Data on the geographical spread of impact investors underscores the dominance of organisations with headquarters in developed markets. Western, Northern and Southern Europe made up 45% of institutions sampled, while the US and Canada provided 34%. In emerging markets, the leading regions were sub-Saharan Africa (6% of the total), Southeast Asia (3%) and the Middle East and North Africa (2%). 

Government role

The GIIN noted that governments in some key markets in sub-Saharan Africa were playing a catalytic role in mobilising impact investment, with regulatory bodies in Kenya, Nigeria and South Africa aligning guidance for pension fund allocations to national development priorities such as affordable housing, vital infrastructure, economic growth and job creation. 

“In so doing, and with partners like USAID providing catalytic mechanisms and technical assistance, local pension funds have seized the opportunity to diversify their strategies toward high impact local development that is aligned to government plans and which governments cannot alone do,” the GIIN said.

In Europe, the EU-level Sustainable Finance Disclosure Regulation (SFDR), which requires organisations active in the  financial markets to disclose how they are addressing sustainability, appears to be positively driving behaviour change. In the report, the GIIN cites research covering over 4,000 Article 8 and 9 funds that indicates they have decarbonised their investment portfolio more on average than a control set of funds who signed the UN Principles for Responsible Investment.

However, despite the positive examples, government policy and local market conditions are cited as drags on impact investing by many in the market.
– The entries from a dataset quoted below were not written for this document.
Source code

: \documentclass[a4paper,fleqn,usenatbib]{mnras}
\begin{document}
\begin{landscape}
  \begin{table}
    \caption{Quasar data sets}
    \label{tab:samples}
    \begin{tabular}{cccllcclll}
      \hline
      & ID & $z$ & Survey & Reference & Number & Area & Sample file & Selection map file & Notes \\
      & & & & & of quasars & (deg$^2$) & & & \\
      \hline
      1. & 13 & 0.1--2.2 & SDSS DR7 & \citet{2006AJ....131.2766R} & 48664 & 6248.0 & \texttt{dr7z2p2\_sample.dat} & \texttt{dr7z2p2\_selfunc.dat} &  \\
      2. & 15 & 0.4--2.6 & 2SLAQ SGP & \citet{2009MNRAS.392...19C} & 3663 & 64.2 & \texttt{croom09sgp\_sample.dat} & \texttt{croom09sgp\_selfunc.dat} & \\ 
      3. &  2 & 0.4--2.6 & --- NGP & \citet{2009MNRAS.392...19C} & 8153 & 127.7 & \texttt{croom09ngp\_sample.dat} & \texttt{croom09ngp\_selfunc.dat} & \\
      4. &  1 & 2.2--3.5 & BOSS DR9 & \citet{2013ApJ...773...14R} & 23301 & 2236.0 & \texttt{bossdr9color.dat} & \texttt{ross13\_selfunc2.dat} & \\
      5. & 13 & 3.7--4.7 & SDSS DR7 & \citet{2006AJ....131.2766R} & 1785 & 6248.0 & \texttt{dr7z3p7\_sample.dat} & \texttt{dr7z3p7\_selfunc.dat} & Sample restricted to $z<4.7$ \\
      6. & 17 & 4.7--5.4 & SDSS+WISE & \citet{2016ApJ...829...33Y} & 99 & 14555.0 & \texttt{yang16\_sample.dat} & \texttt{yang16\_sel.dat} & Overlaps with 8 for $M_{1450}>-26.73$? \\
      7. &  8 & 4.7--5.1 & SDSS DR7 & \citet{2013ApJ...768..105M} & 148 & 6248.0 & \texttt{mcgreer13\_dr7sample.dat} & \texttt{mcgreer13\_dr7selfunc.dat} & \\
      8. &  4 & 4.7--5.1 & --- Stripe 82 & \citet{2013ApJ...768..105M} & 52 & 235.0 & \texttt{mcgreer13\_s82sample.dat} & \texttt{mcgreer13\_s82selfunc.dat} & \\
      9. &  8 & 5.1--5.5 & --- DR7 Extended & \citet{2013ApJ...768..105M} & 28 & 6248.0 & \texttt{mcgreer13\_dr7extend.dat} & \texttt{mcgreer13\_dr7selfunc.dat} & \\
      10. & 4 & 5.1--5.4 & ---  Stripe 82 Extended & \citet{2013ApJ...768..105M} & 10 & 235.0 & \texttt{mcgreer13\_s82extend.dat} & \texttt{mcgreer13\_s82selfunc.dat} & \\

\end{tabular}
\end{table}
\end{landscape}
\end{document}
The GIIN referred to data in its recent 2024 State of the Market survey showing 65% of investors cited political developments in their local markets as an issue, while 83% of investors noted confusing or conflicting guidance from government regulatory bodies as a challenge that had developed over the past five years. Rising interest rates, inflation pressures, climate change impacts and the continuing impact of the Covid pandemic are other investor concerns. 

Institutional investors

The GIIN emphasised the crucial role institutional asset owners need to play if the shortfall in financing needed to achieve the UN Sustainable Development Goals (SDGs) is to be narrowed. UN data showed that this gap, which was estimated at an annual $2.5trn prior to the COVID pandemic, had since grown to around $4.2trn a year, the GIIN noted.

“The current pace of capital allocation towards the SDGs is far from sufficient to mitigate the worst effects of climate change and global inequality, but we can reverse this trend by engaging more investors, more capital and working together in new ways,” the GIIN authors said in the report. 

Even mobilising a small portion of the $80trn of institutional assets for impact could help narrow this divide, the GINN said, adding that there was evidence that asset owners such as pension funds, insurance companies and sovereign wealth funds were now adapting their portfolios to include  impact-driven investments as strategic priorities.

Bouri said in the market sizing report that the organisation’s research showed impact investors reporting not just good impact performance, but good financial returns, while still meeting their fiduciary obligations. 

In its ‘State of the Market 2024’ report, around 90% of respondents reported satisfaction with their financial performance and a similar share reported satisfaction with their impact performance.“This is the kind of data we need to amplify to increase traction with mainstream finance and drive more capital to the market,” he said.